Le bonbon enfumé

Le bonbon enfumé

Le bonbon enfumé

Le bonbon enfumé

23 août 2011

Les cigarettes bonbons sont interdites en France depuis 2009. Pourtant, les fabricants ont habilement contourné la législation et il est encore possible d'en trouver sur le marché. Emmanuelle Béguinot, directrice du Comité national contre le tabagisme, nous explique les subtilités utilisées pour que ces cigarettes parfumées soient vendues en toute légalité.

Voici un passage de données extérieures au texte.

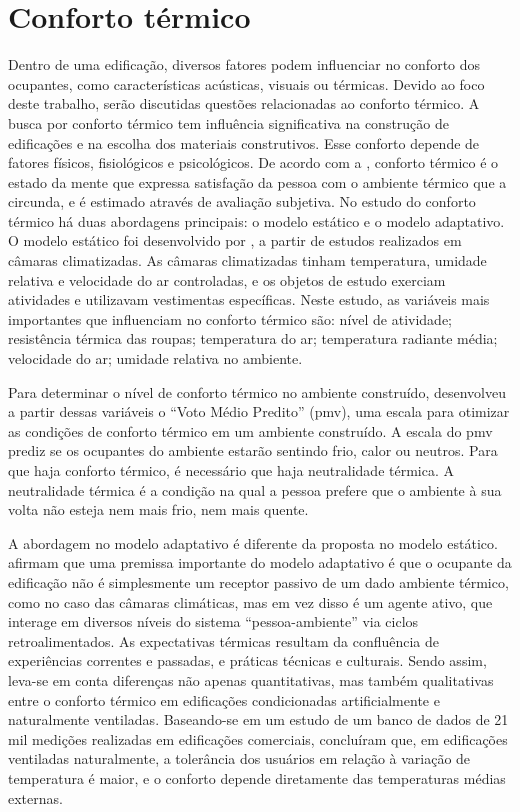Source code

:\documentclass[brazil,hardcopy,openany]{ufscthesis} %
\begin{document}
\section{Conforto térmico}

Dentro de uma edificação, diversos fatores podem influenciar no conforto dos ocupantes, como características acústicas, visuais ou térmicas. Devido ao foco deste trabalho, serão discutidas questões relacionadas ao conforto térmico.
A busca por conforto térmico tem influência significativa na construção de edificações e na escolha dos materiais construtivos. Esse conforto depende de fatores físicos, fisiológicos e psicológicos. De acordo com a , conforto térmico é o estado da mente que expressa satisfação da pessoa com o ambiente térmico que a circunda, e é estimado através de avaliação subjetiva. No estudo do conforto térmico há duas abordagens principais: o modelo estático e o modelo adaptativo. %
O modelo estático foi desenvolvido por , a partir de estudos realizados em câmaras climatizadas. As câmaras climatizadas tinham temperatura, umidade relativa e velocidade do ar controladas, e os objetos de estudo exerciam atividades e utilizavam vestimentas específicas. Neste estudo, as variáveis mais importantes que influenciam no conforto térmico são: nível de atividade; resistência térmica das roupas; temperatura do ar; temperatura radiante média; velocidade do ar; umidade relativa no ambiente.

Para determinar o nível de conforto térmico no ambiente construído,  desenvolveu a partir dessas variáveis o “Voto Médio Predito” (\acrshort{pmv}), uma escala para otimizar as condições de conforto térmico em um ambiente construído. A escala do \acrshort{pmv} prediz se os ocupantes do ambiente estarão sentindo frio, calor ou neutros. Para que haja conforto térmico, é necessário que haja neutralidade térmica. A neutralidade térmica é a condição na qual a pessoa prefere que o ambiente à sua volta não esteja nem mais frio, nem mais quente.

A abordagem no modelo adaptativo é diferente da proposta no modelo estático.  afirmam que uma premissa importante do modelo adaptativo é que o ocupante da edificação não é simplesmente um receptor passivo de um dado ambiente térmico, como no caso das câmaras climáticas, mas em vez disso é um agente ativo, que interage em diversos níveis do sistema “pessoa-ambiente” via ciclos retroalimentados. As expectativas térmicas resultam da confluência de experiências correntes e passadas, e práticas técnicas e culturais. Sendo assim, leva-se em conta diferenças não apenas quantitativas, mas também qualitativas entre o conforto térmico em edificações condicionadas artificialmente e naturalmente ventiladas. Baseando-se em um estudo de um banco de dados de 21 mil medições realizadas em edificações comerciais,  concluíram que, em edificações ventiladas naturalmente, a tolerância dos usuários em relação à variação de temperatura é maior, e o conforto depende diretamente das temperaturas médias externas.
\end{document}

Des cigarettes à la vanille, à la cerise ou au chocolat. | Photo FlickR, CC, StreetFly JZ  

Le 3 août 2011, une circulaire signée par Claude Guéant (ministre de l’Intérieur), Xavier Bertrand (ministre de la Santé) et Nora Berra (secrétaire d’Etat à la Santé) demande aux préfets de renforcer les contrôles anti-tabac. Et insiste sur la nécessité de rester vigilant sur un produit du tabac en particulier : « la cigarette bonbon ». Cette cigarette parfumée, au goût sucré, vise à séduire un public jeune. Pourtant, ce type de cigarettes a été interdit en 2009, par la loi HPST (Hôpital, Patients, Santé et Territoires). Pourquoi cette circulaire fait-elle référence à un produit interdit ? Réponse avec Emmanuelle Béguinot, directrice du Comité national contre le tabagisme.

Les « cigarettes bonbons » sont interdites en France depuis 2009. Pourquoi le gouvernement y fait-il allusion dans la circulaire du 3 août 2011 ?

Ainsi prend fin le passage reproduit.